[WHAT IS REQUIRED] Exact duplicates of the lines from the top of the data through the line containing "a new language" are needed, with every picture left out.

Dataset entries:
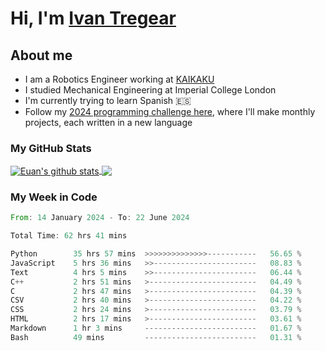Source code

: # Hi, I'm [Ivan Tregear](https://www.linkedin.com/in/ivantregear/)

## About me

* I am a Robotics Engineer working at [KAIKAKU](https://github.com/KAIKAKU-AI)
* I studied Mechanical Engineering at Imperial College London
* I'm currently trying to learn Spanish :es:
* Follow my [2024 programming challenge here](https://github.com/ITregear?tab=repositories), where I'll make monthly projects, each written in a new language


### My GitHub Stats

<a href="#my-github-stats">
  <img align="center" src="https://github-readme-stats.vercel.app/api?username=itregear&count_private=true&show_icons=true&include_all_commits=true&theme=material-palenight" alt="Euan's github stats" />
</a>

<a href="#my-github-stats">
  <img align="center" src="https://github-readme-stats.vercel.app/api/top-langs/?username=itregear&layout=compact&theme=material-palenight" />
</a>

### My Week in Code
<!--START_SECTION:waka-->

```rust
From: 14 January 2024 - To: 22 June 2024

Total Time: 62 hrs 41 mins

Python        35 hrs 57 mins  >>>>>>>>>>>>>>-----------   56.65 %
JavaScript    5 hrs 36 mins   >>-----------------------   08.83 %
Text          4 hrs 5 mins    >>-----------------------   06.44 %
C++           2 hrs 51 mins   >------------------------   04.49 %
C             2 hrs 47 mins   >------------------------   04.39 %
CSV           2 hrs 40 mins   >------------------------   04.22 %
CSS           2 hrs 24 mins   >------------------------   03.79 %
HTML          2 hrs 17 mins   >------------------------   03.61 %
Markdown      1 hr 3 mins     -------------------------   01.67 %
Bash          49 mins         -------------------------   01.31 %
```

<!--END_SECTION:waka-->

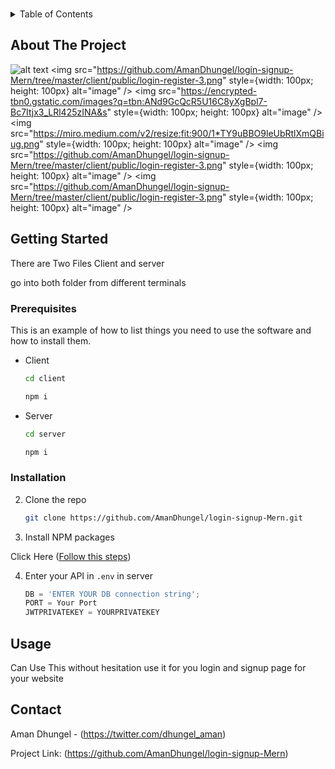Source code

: <!-- Improved compatibility of back to top link: See: https://github.com/othneildrew/Best-README-Template/pull/73 -->
<a id="readme-top"></a>
<!--
*** Thanks for checking out the Best-README-Template. If you have a suggestion
*** that would make this better, please fork the repo and create a pull request
*** or simply open an issue with the tag "enhancement".
*** Don't forget to give the project a star!
*** Thanks again! Now go create something AMAZING! :D
-->


<!-- PROJECT LOGO -->
<br />
<!-- TABLE OF CONTENTS -->
<details>
  <summary>Table of Contents</summary>
  <ol>
    <li>
      <a href="#about-the-project">About The Project</a>
      <ul>
        <li><a href="#built-with">Built With</a></li>
      </ul>
    </li>
    <li>
      <a href="#getting-started">Getting Started</a>
      <ul>
        <li><a href="#prerequisites">Prerequisites</a></li>
        <li><a href="#installation">Installation</a></li>
      </ul>
    </li>
    <li><a href="#usage">Usage</a></li>
    <li><a href="#contact">Contact</a></li>
  </ol>
</details>



<!-- ABOUT THE PROJECT -->
## About The Project
![alt text]([http://url/to/img.png](https://github.com/AmanDhungel/login-signup-Mern/tree/master/client/public/login-register-3.png))
<img src="https://github.com/AmanDhungel/login-signup-Mern/tree/master/client/public/login-register-3.png" style={width: 100px; height: 100px} alt="image" />
<img src="https://encrypted-tbn0.gstatic.com/images?q=tbn:ANd9GcQcR5U16C8yXgBpl7-Bc7Itjx3_LRl425zINA&s" style={width: 100px; height: 100px} alt="image" />
<img src="https://miro.medium.com/v2/resize:fit:900/1*TY9uBBO9leUbRtlXmQBiug.png" style={width: 100px; height: 100px} alt="image" />
<img src="https://github.com/AmanDhungel/login-signup-Mern/tree/master/client/public/login-register-3.png" style={width: 100px; height: 100px} alt="image" />
<img src="https://github.com/AmanDhungel/login-signup-Mern/tree/master/client/public/login-register-3.png" style={width: 100px; height: 100px} alt="image" />

<!-- GETTING STARTED -->
## Getting Started

There are Two Files Client and server 

go into both folder from different terminals

### Prerequisites
<a id="Prerequisites"></a>
This is an example of how to list things you need to use the software and how to install them.
* Client
  ```sh
  cd client
  ```
   ```sh
  npm i
  ```
* Server
  ```sh
  cd server
  ```
  ```sh
  npm i
  ```


### Installation

2. Clone the repo
   ```sh
   git clone https://github.com/AmanDhungel/login-signup-Mern.git
   ```
3. Install NPM packages
 <p>Click Here (<a href="#Prerequisites">Follow this steps</a>)</p>

4. Enter your API in `.env` in server
   ```js
   DB = 'ENTER YOUR DB connection string';
   PORT = Your Port
   JWTPRIVATEKEY = YOURPRIVATEKEY
   ```

<!-- USAGE EXAMPLES -->
## Usage

Can Use This without hesitation use it for you login and signup page for 
your website


<!-- CONTACT -->
## Contact

Aman Dhungel - (https://twitter.com/dhungel_aman)

Project Link: (https://github.com/AmanDhungel/login-signup-Mern)






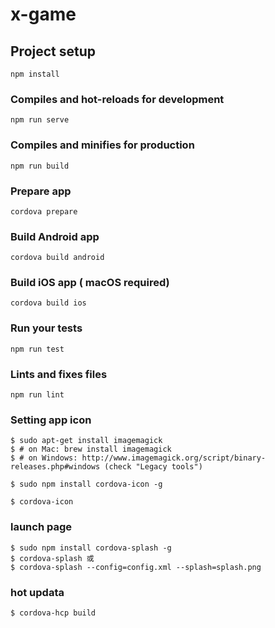 # x-game

## Project setup
```
npm install
```

### Compiles and hot-reloads for development
```
npm run serve
```

### Compiles and minifies for production
```
npm run build
```

### Prepare app
```
cordova prepare
```

### Build Android app
```
cordova build android
```


### Build iOS app ( macOS required)
```
cordova build ios
```

### Run your tests
```
npm run test
```

### Lints and fixes files
```
npm run lint
```
### Setting app icon 
```
$ sudo apt-get install imagemagick
$ # on Mac: brew install imagemagick
$ # on Windows: http://www.imagemagick.org/script/binary-releases.php#windows (check "Legacy tools")

$ sudo npm install cordova-icon -g

$ cordova-icon
```

### launch page
```
$ sudo npm install cordova-splash -g
$ cordova-splash 或 
$ cordova-splash --config=config.xml --splash=splash.png
```

### hot updata
```
$ cordova-hcp build
```
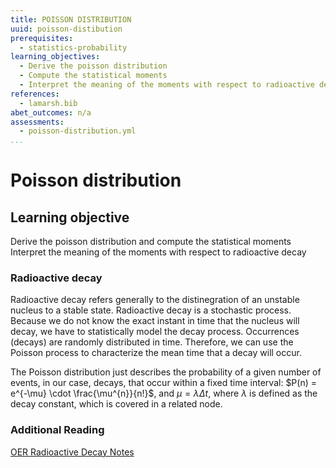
 ```yaml
---
title: POISSON DISTRIBUTION
uuid: poisson-distibution
prerequisites:
  - statistics-probability
learning_objectives:
  - Derive the poisson distribution
  - Compute the statistical moments
  - Interpret the meaning of the moments with respect to radioactive decay
references:
  - lamarsh.bib
abet_outcomes: n/a
assessments: 
  - poisson-distribution.yml 
...
```

# Poisson distribution 
## Learning objective
Derive the poisson distribution and compute the statistical moments  
Interpret the meaning of the moments with respect to radioactive decay  

### Radioactive decay 
Radioactive decay refers generally to the distinegration of an unstable nucleus to a stable state. Radioactive decay is a stochastic process. Because we do not know the exact instant in time that the nucleus will decay, we have to statistically model the decay process. Occurrences (decays) are randomly distributed in time. Therefore, we can use the Poisson process to characterize the mean time that a decay will occur.

The Poisson distribution just describes the probability of a given number of events, in our case, decays, that occur within a fixed time interval: $P(n) = e^{-\mu} \cdot \frac{\mu^{n}}{n!}$, and $\mu = \lambda \Delta t$, where $\lambda$ is defined as the decay constant, which is covered in a related node.

### Additional Reading
[OER Radioactive Decay Notes](https://courses.candelalearning.com/x84x9/chapter/radioactive-decay)

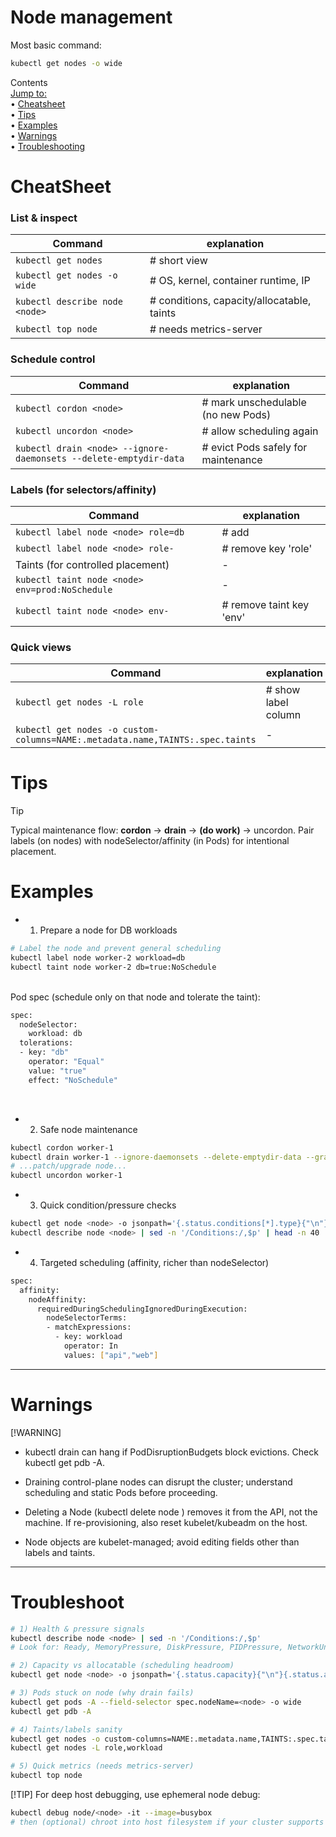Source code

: # Node management

Most basic command:
```bash
kubectl get nodes -o wide
```

Contents <br>
[Jump to:](#) <br> 
• [Cheatsheet](#cheatsheet) <br>
• [Tips](#Tips) <br>
• [Examples](#minimal-pod-yaml) <br>
• [Warnings](#Warnings) <br>
• [Troubleshooting](#troubleshooting) <br>

# CheatSheet

### List & inspect 
| Command | explanation |
|---------|-------------|
|`kubectl get nodes`                            |# short view |
|`kubectl get nodes -o wide`                    |# OS, kernel, container runtime, IP |
|`kubectl describe node <node>`                 |# conditions, capacity/allocatable, taints |
|`kubectl top node`                             |# needs metrics-server |

### Schedule control 
| Command | explanation |
|---------|-------------|
| `kubectl cordon <node>`                       |# mark unschedulable (no new Pods) |
| `kubectl uncordon <node> `                    |# allow scheduling again |
| `kubectl drain <node> --ignore-daemonsets --delete-emptydir-data` | # evict Pods safely for maintenance |

### Labels (for selectors/affinity) 

| Command | explanation |
|---------|-------------|
| `kubectl label node <node> role=db`           | # add|
| `kubectl label node <node> role- `            | # remove key 'role' |
| Taints (for controlled placement) | - |
| `kubectl taint node <node> env=prod:NoSchedule` | - |
| `kubectl taint node <node> env-`               | # remove taint key 'env'|

### Quick views 
| Command | explanation |
|---------|-------------|
| `kubectl get nodes -L role`                   | # show label column |
| `kubectl get nodes -o custom-columns=NAME:.metadata.name,TAINTS:.spec.taints` | - |

# Tips

> [!TIP] 
> Typical maintenance flow: **cordon** → **drain** → **(do work)** → uncordon.
Pair labels (on nodes) with nodeSelector/affinity (in Pods) for intentional placement.

# Examples

- 1) Prepare a node for DB workloads
 
 ```bash
# Label the node and prevent general scheduling
kubectl label node worker-2 workload=db
kubectl taint node worker-2 db=true:NoSchedule
```
<br>
Pod spec (schedule only on that node and tolerate the taint):

<br>

```bash
spec:
  nodeSelector:
    workload: db
  tolerations:
  - key: "db"
    operator: "Equal"
    value: "true"
    effect: "NoSchedule"
```

<br>

- 2) Safe node maintenance

```bash
kubectl cordon worker-1
kubectl drain worker-1 --ignore-daemonsets --delete-emptydir-data --grace-period=60 --timeout=10m
# ...patch/upgrade node...
kubectl uncordon worker-1
```

- 3) Quick condition/pressure checks

```bash
kubectl get node <node> -o jsonpath='{.status.conditions[*].type}{"\n"}{.status.conditions[*].status}{"\n"}'
kubectl describe node <node> | sed -n '/Conditions:/,$p' | head -n 40
```

- 4) Targeted scheduling (affinity, richer than nodeSelector)

```bash
spec:
  affinity:
    nodeAffinity:
      requiredDuringSchedulingIgnoredDuringExecution:
        nodeSelectorTerms:
        - matchExpressions:
          - key: workload
            operator: In
            values: ["api","web"]
```

<hr>

# Warnings

[!WARNING]
- kubectl drain can hang if PodDisruptionBudgets block evictions. Check kubectl get pdb -A.

- Draining control-plane nodes can disrupt the cluster; understand scheduling and static Pods before proceeding.

- Deleting a Node (kubectl delete node <node>) removes it from the API, not the machine. If re-provisioning, also reset kubelet/kubeadm on the host.

- Node objects are kubelet-managed; avoid editing fields other than labels and taints.

<hr>

# Troubleshoot

```bash
# 1) Health & pressure signals
kubectl describe node <node> | sed -n '/Conditions:/,$p'
# Look for: Ready, MemoryPressure, DiskPressure, PIDPressure, NetworkUnavailable

# 2) Capacity vs allocatable (scheduling headroom)
kubectl get node <node> -o jsonpath='{.status.capacity}{"\n"}{.status.allocatable}{"\n"}'

# 3) Pods stuck on node (why drain fails)
kubectl get pods -A --field-selector spec.nodeName=<node> -o wide
kubectl get pdb -A

# 4) Taints/labels sanity
kubectl get nodes -o custom-columns=NAME:.metadata.name,TAINTS:.spec.taints
kubectl get nodes -L role,workload

# 5) Quick metrics (needs metrics-server)
kubectl top node
```

[!TIP]
For deep host debugging, use ephemeral node debug:

```bash
kubectl debug node/<node> -it --image=busybox
# then (optional) chroot into host filesystem if your cluster supports it
```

[OUTPUT OF THE EXERCISE]
Source code

: # Hi, I'm [Ivan Tregear](https://www.linkedin.com/in/ivantregear/)

## About me

* I am a Robotics Engineer working at [KAIKAKU](https://github.com/KAIKAKU-AI)
* I studied Mechanical Engineering at Imperial College London
* I'm currently trying to learn Spanish :es:
* Follow my [2024 programming challenge here](https://github.com/ITregear?tab=repositories), where I'll make monthly projects, each written in a new language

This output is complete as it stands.